Se la Camera, come è giusto, si deve candidare ad essere il punto
di rappresentanza delle imprese, e quindi anche delle imprese sociali,
è giusto che vi sia rappresentato anche il terzo settore. Qualunque
altro organo peccherebbe di statalismo e di incapacità di controllo.
Le camere sono invece uno dei sistemi più interessanti come democrazia
economica, visto che a livello parlamentare non si è mai sviluppata
una rappresentanza delle forze economiche. In questo senso è interessante
che le camere comprendano anche questo settore.
Antoniazzi: Personalmente io preferirei di no, visto che siamo in una
fase iniziale del settore. Il discorso del terzo settore è appena
iniziato e non vedo nessuno fortemente rappresentativo di queste realtà.
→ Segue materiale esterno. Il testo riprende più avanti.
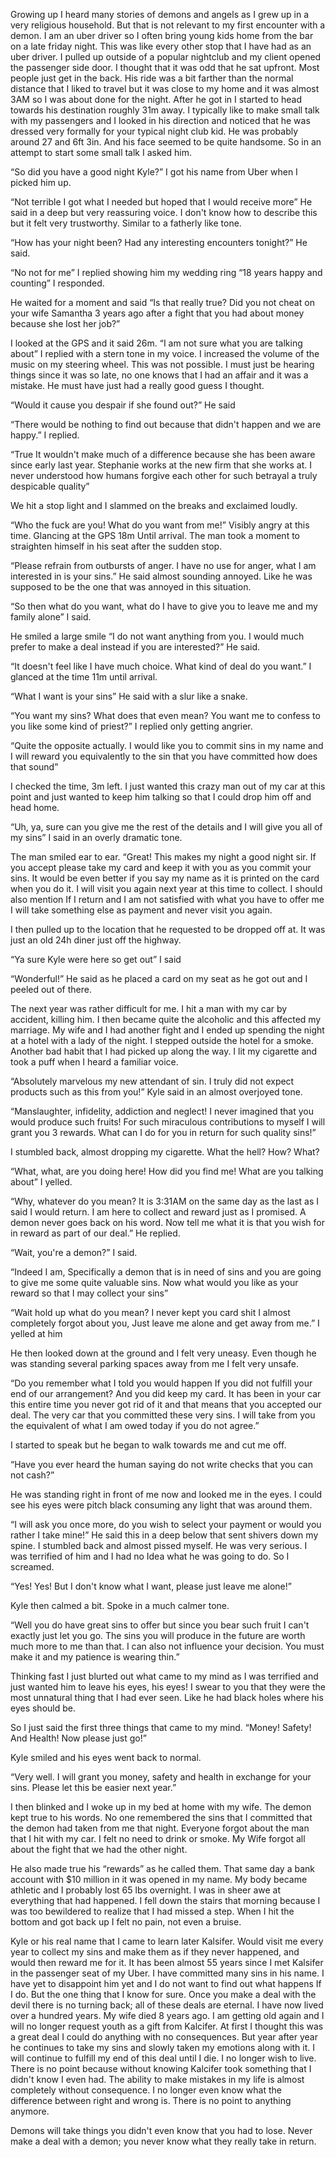 Growing up I heard many stories of demons and angels as I grew up in a very religious household. But that is not relevant to my first encounter with a demon. I am an uber driver so I often bring young kids home from the bar on a late friday night. This was like every other stop that I have had as an uber driver. I pulled up outside of a popular nightclub and my client opened the passenger side door. I thought that it was odd that he sat upfront. Most people just get in the back. His ride was a bit farther than the normal distance that I liked to travel but it was close to my home and it was almost 3AM so I was about done for the night. After he got in I started to head towards his destination roughly 31m away. I typically like to make small talk with my passengers and I looked in his direction and noticed that he was dressed very formally for your typical night club kid. He was probably around 27 and 6ft 3in. And his face seemed to be quite handsome. So in an attempt to start some small talk I asked him.  
  
“So did you have a good night Kyle?” I got his name from Uber when I picked him up.  
  
“Not terrible I got what I needed but hoped that I would receive more” He said in a deep but very reassuring voice. I don't know how to describe this but it felt very trustworthy. Similar to a fatherly like tone.   
   
“How has your night been? Had any interesting encounters tonight?” He said.  
  
“No not for me” I replied showing him my wedding ring “18 years happy and counting” I responded.  
  
He waited for a moment and said “Is that really true? Did you not cheat on your wife Samantha 3 years ago after a fight that you had about money because she lost her job?”  
  
I looked at the GPS and it said 26m. “I am not sure what you are talking about” I replied with a stern tone in my voice. I increased the volume of the music on my steering wheel. This was not possible. I must just be hearing things since it was so late, no one knows that I had an affair and it was a mistake. He must have just had a really good guess I thought.   
  
“Would it cause you despair if she found out?” He said  
  
“There would be nothing to find out because that didn't happen and we are happy.” I replied.  
  
“True It wouldn't make much of a difference because she has been aware since early last year. Stephanie works at the new firm that she works at. I never understood how humans forgive each other for such betrayal a truly despicable quality”  
  
We hit a stop light and I slammed on the breaks and exclaimed loudly.  
“Who the fuck are you! What do you want from me!” Visibly angry at this time. Glancing at the GPS 18m Until arrival.  The man took a moment to straighten himself in his seat after the sudden stop.  
“Please refrain from outbursts of anger. I have no use for anger, what I am interested in is your sins.” He said almost sounding annoyed. Like he was supposed to be the one that was annoyed in this situation.   
  
“So then what do you want, what do I have to give you to leave me and my family alone” I said.  
  
He smiled a large smile “I do not want anything from you. I would much prefer to make a deal instead if you are interested?” He said.  
  
“It doesn't feel like I have much choice. What kind of deal do you want.” I glanced at the time 11m until arrival.  
  
“What I want is your sins” He said with a slur like a snake.  
  
“You want my sins? What does that even mean? You want me to confess to you like some kind of priest?” I replied only getting angrier.  
  
“Quite the opposite actually. I would like you to commit sins in my name and I will reward you equivalently to the sin that you have committed how does that sound”   
  
I checked the time, 3m left. I just wanted this crazy man out of my car at this point and just wanted to keep him talking so that I could drop him off and head home.   
  
“Uh, ya, sure can you give me the rest of the details and I will give you all of my sins” I said in an overly dramatic tone.   
  
The man smiled ear to ear. “Great! This makes my night a good night sir. If you accept please take my card and keep it with you as you commit your sins. It would be even better if you say my name as it is printed on the card when you do it. I will visit you again next year at this time to collect. I should also mention If I return and I am not satisfied with what you have to offer me I will take something else as payment and never visit you again.  
  
I then pulled up to the location that he requested to be dropped off at. It was just an old 24h diner just off the highway.   
“Ya sure Kyle were here so get out” I said   
  
“Wonderful!” He said as he placed a card on my seat as he got out and I peeled out of there.   
  
The next year was rather difficult for me. I hit a man with my car by accident, killing him. I then became quite the alcoholic and this affected my marriage. My wife and I had another fight and I ended up spending the night at a hotel with a lady of the night. I stepped outside the hotel for a smoke. Another bad habit that I had picked up along the way.  I lit my cigarette and took a puff when I heard a familiar voice.  
  
“Absolutely marvelous my new attendant of sin. I truly did not expect products such as this from you!” Kyle said in an almost overjoyed tone.  
“Manslaughter, infidelity, addiction and neglect! I never imagined that you would produce such fruits! For such miraculous contributions to myself I will grant you 3 rewards. What can I do for you in return for such quality sins!”  
  
I stumbled back, almost dropping my cigarette. What the hell? How? What?  
  
“What, what, are you doing here! How did you find me! What are you talking about” I yelled.  
“Why, whatever do you mean? It is 3:31AM on the same day as the last as I said I would return. I am here to collect and reward just as I promised. A demon never goes back on his word. Now tell me what it is that you wish for in reward as part of our deal.” He replied.  
  
“Wait, you're a demon?” I said.  
  
“Indeed I am, Specifically a demon that is in need of sins and you are going to give me some quite valuable sins. Now what would you like as your reward so that I may collect your sins”  
“Wait hold up what do you mean? I never kept you card shit I almost completely forgot about you, Just leave me alone and get away from me.” I yelled at him   
  
He then looked down at the ground and I felt very uneasy. Even though he was standing several parking spaces away from me I felt very unsafe.   
  
“Do you remember what I told you would happen If you did not fulfill your end of our arrangement? And you did keep my card. It has been in your car this entire time you never got rid of it and that means that you accepted our deal. The very car that you committed these very sins. I will take from you the equivalent of what I am owed today if you do not agree.”  
  
I started to speak but he began to walk towards me and cut me off.  
  
“Have you ever heard the human saying do not write checks that you can not cash?”  
He was standing right in front of me now and looked me in the eyes. I could see his eyes were pitch black consuming any light that was around them.   
  
“I will ask you once more, do you wish to select your payment or would you rather I take mine!” He said this in a deep below that sent shivers down my spine. I stumbled back and almost pissed myself. He was very serious. I was terrified of him and I had no Idea what he was going to do. So I screamed.   
  
“Yes! Yes! But I don't know what I want, please just leave me alone!”  
  
Kyle then calmed a bit. Spoke in a much calmer tone.  
  
“Well you do have great sins to offer but since you bear such fruit I can't exactly just let you go. The sins you will produce in the future are worth much more to me than that. I can also not influence your decision. You must make it and my patience is wearing thin.”  
  
Thinking fast I just blurted out what came to my mind as I was terrified and just wanted him to leave his eyes, his eyes! I swear to you that they were the most unnatural thing that I had ever seen. Like he had black holes where his eyes should be.   
  
So I just said the first three things that came to my mind. “Money! Safety! And Health! Now please just go!”  
  
Kyle smiled and his eyes went back to normal.  
“Very well. I will grant you money, safety and health in exchange for your sins. Please let this be easier next year.”  
  
I then blinked and I woke up in my bed at home with my wife. The demon kept true to his words. No one remembered the sins that I committed that the demon had taken from me that night. Everyone forgot about the man that I hit with my car. I felt no need to drink or smoke. My Wife forgot all about the fight that we had the other night.  
He also made true his “rewards” as he called them. That same day a bank account with $10 million in it was opened in my name. My body became athletic and I probably lost 65 lbs overnight. I was in sheer awe at everything that had happened. I fell down the stairs that morning because I was too bewildered to realize that I had missed a step. When I hit the bottom and got back up I felt no pain, not even a bruise.  
  
Kyle or his real name that I came to learn later Kalsifer. Would visit me every year to collect my sins and make them as if they never happened, and would then reward me for it. It has been almost 55 years since I met Kalsifer in the passenger seat of my Uber. I have committed many sins in his name.  I have yet to disappoint him yet and I do not want to find out what happens If I do. But the one thing that I know for sure. Once you make a deal with the devil there is no turning back; all of these deals are eternal. I have now lived over a hundred years. My wife died 8 years ago. I am getting old again and I will no longer request youth as a gift from Kalcifer. At first I thought this was a great deal I could do anything with no consequences. But year after year he continues to take my sins and slowly taken my emotions along with it. I will continue to fulfill my end of this deal until I die. I no longer wish to live. There is no point because without knowing Kalcifer took something that I didn't know I even had. The ability to make mistakes in my life is almost completely without consequence. I no longer even know what the difference between right and wrong is. There is no point to anything anymore.   
  
Demons will take things you didn't even know that you had to lose. Never make a deal with a demon; you never know what they really take in return.        

Il rischio è quello di fare una grande gara per il posto di rappresentante,
quando poi invece non c'è un riscontro nella realtà. Bisogna
prima stabilire delle regole fondamentali, altrimenti si rischia di mettere
il carro davanti ai buoi.
Scherillo: Qualcosa per quanto riguarda la rappresentanza sta già
avvenendo. Visto che si parla di una legislazione che favorisca lo sviluppo
del settore, sono in corso delle forme di autorganizzazione, come il Forum
Permanente del Terzo Settore che sta consolidando la propria forma giuridica.
Lo stesso settore avverte la necessità di coordinarsi. Come questo
si combinerà con le diverse forme di rappresentanza è uno
degli aspetti della questione. Di fatto mi pare positivo che un settore
così variegato tenda a darsi una qualche forma di autoriconoscimento
e di comune rappresentanza.
I&S: Come giudica il caso di Milano nell'ambito del terzo settore?
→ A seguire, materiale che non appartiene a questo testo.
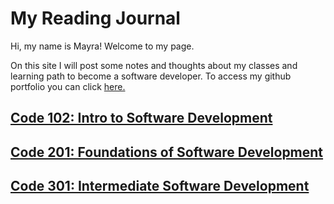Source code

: # My Reading Journal

Hi, my name is Mayra! Welcome to my page.

On this site I will post some notes and thoughts about my classes and learning path to become a software developer. To access my github portfolio you can click [here.](https://github.com/mayracu)

## <a href="https://mayracu.github.io/reading-notes/tableofcontents" target="_blank">Code 102: Intro to Software Development</a>

## <a href="https://mayracu.github.io/reading-notes/code201/tableofcontents" target="_blank">Code 201: Foundations of Software Development</a>

## [Code 301: Intermediate Software Development](code102)
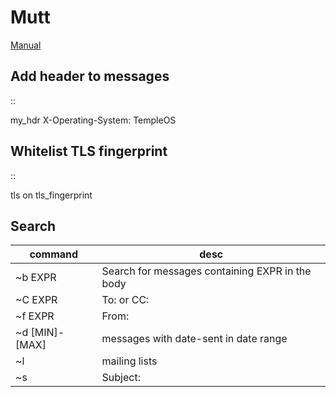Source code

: # Mutt
[Manual](http://www.mutt.org/doc/manual/)

Add header to messages
----------------------

::

 my_hdr X-Operating-System: TempleOS

Whitelist TLS fingerprint
-------------------------

::

 tls on
 tls_fingerprint <fingerprint>

Search
------

| command        | desc                                            |
|----------------|-------------------------------------------------|
| ~b EXPR        | Search for messages containing EXPR in the body |
| ~C EXPR        | To: or CC:                                      |
| ~f EXPR        | From:                                           |
| ~d [MIN]-[MAX] | messages with date-sent in date range           |
| ~l             | mailing lists                                   |
| ~s             | Subject:                                        |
Vittadini: Milano è uno dei punti più ricchi come storia
e tradizione. é ricchissima di istituzioni di tutti i tipi giuridici
che si possono far riferire al terzo settore. Milano è anche il
punto dove associazioni storiche come le ACLI, noi, l'ARCI hanno realtà
molto grandi che lavorano.
E' un laboratorio ideale, anche perché c'è un interesse
del mondo profit al mondo non-profit. In altri punti, dove magari ci sono
meno soldi, parlare di non-profit è già più difficile,
perché dove non c'è capitale, che il poco che c'è
sia usato per queste cose è più difficile. Milano è
anche poi un punto dove il rapporto con la pubblica amministrazione è
sempre stato ottimo, a livello di condizioni, di ìcontracting-outì.
é un laboratorio interessante.
Antoniazzi: Milano ha delle potenzialità enormi ma mi sembra
che sia ferma su questi problemi. Mancano oggi a Milano dei punti di riferimento
di carattere generale, degli input per una trasformazione. Non c'è
un discorso collettivo di prospettiva al quale poi i vari singoli soggetti
si possano collegare.
Scherillo: Certamente molto vitale. Alla vitalità e all'innovatività
dell'approccio milanese può iscriversi anche la nascita di Sodalitas.
Non credo comunque che tutta l'eccellenza stia a Milano. Poi, una delle
caratteristiche virtuose del terzo settore è la sua capacità
di mettersi in rete; quindi ciò che è eccellente in un punto
si può poi collegare facendo sinergia con altre esperienze.